The venture capital industry, long notorious for being a “boys’ club”, is seeing a surge of female-founded firms intent on swaying the global sex-distribution of funding dollars—but is it enough?
In 2019, men received 87 percent of global venture capital dollars, with 3 percent going towards female-founded startups. Globally, only eight women made it into the top 100 venture capital partners last year, even lower than the nine women who made it in 2018. And 65 percent of US venture capital firms still have zero female partners—despite 2019 being a record year for women making partner in venture capital firms in the US.

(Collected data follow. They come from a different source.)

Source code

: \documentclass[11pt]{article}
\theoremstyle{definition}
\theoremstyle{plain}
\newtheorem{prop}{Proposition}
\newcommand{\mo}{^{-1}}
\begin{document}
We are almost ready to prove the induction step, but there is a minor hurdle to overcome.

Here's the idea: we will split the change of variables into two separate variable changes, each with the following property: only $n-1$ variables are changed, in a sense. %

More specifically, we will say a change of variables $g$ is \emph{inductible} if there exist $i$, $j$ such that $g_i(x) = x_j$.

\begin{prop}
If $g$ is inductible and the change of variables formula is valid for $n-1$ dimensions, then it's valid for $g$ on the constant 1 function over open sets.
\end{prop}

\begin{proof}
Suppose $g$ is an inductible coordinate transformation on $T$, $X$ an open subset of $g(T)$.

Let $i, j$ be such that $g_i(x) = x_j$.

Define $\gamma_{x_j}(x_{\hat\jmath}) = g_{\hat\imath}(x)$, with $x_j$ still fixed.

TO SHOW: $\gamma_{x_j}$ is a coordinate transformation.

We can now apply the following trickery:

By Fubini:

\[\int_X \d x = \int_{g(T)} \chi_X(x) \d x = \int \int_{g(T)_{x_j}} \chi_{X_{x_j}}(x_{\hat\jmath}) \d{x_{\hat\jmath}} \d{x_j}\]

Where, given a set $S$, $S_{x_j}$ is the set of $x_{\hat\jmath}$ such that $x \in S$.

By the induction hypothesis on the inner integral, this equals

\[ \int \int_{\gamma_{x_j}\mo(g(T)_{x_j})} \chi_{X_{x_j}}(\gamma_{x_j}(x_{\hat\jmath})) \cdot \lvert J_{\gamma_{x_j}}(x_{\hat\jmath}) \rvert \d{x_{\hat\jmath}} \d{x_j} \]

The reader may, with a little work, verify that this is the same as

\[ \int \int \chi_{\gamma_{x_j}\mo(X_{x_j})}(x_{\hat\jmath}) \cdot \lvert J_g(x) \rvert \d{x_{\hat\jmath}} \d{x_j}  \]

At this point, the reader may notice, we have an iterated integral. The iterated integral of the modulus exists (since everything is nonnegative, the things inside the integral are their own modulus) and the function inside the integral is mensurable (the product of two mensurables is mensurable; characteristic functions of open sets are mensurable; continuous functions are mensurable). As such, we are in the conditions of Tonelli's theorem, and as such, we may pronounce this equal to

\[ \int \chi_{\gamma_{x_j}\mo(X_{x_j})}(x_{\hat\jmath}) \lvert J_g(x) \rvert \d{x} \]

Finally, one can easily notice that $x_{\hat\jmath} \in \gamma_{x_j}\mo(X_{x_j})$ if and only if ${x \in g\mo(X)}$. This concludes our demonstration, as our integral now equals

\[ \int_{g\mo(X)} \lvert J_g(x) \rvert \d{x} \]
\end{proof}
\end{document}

As the financial gateway for many new businesses, venture capitalism plays an essential role in deciding which business ideas make it and which won’t. But the world of venture capital has long been notorious for being a “boys’ club”, known for its tendency to fund a disproportionately large number of white, male founders, resulting in a lack of funding for products and services pitched by women founders.
DANGEROUS CONSEQUENCES
This exclusion of women in the funding process has dangerous consequences not only for women founders, but for society as a whole. The lower the number of female venture capital partners, the higher the chance that companies will assume men to be the default sex in the design process, causing what Caroline Creido Perez, a journalist focused on gender issues, calls a “one-size-fits-men” approach.
While the issue of a lack of women representation is prevalent in almost all industries, technology is a particular hotbed for “one-size-fits-men” designs. When Apple first launched its health app in 2014 it was able to track minute changes in a person’s blood alcohol content and even a person’s sodium intake, yet it couldn’t track a woman’s menstrual cycle; speech-recognition software has a higher chance of understanding male voices compared to women’s (Google’s software is 70 percent more likely to understand men); and on average, smartphones are 5.5 inches in length, which is considered too big for most women’s hands and too large to fit into women’s pockets.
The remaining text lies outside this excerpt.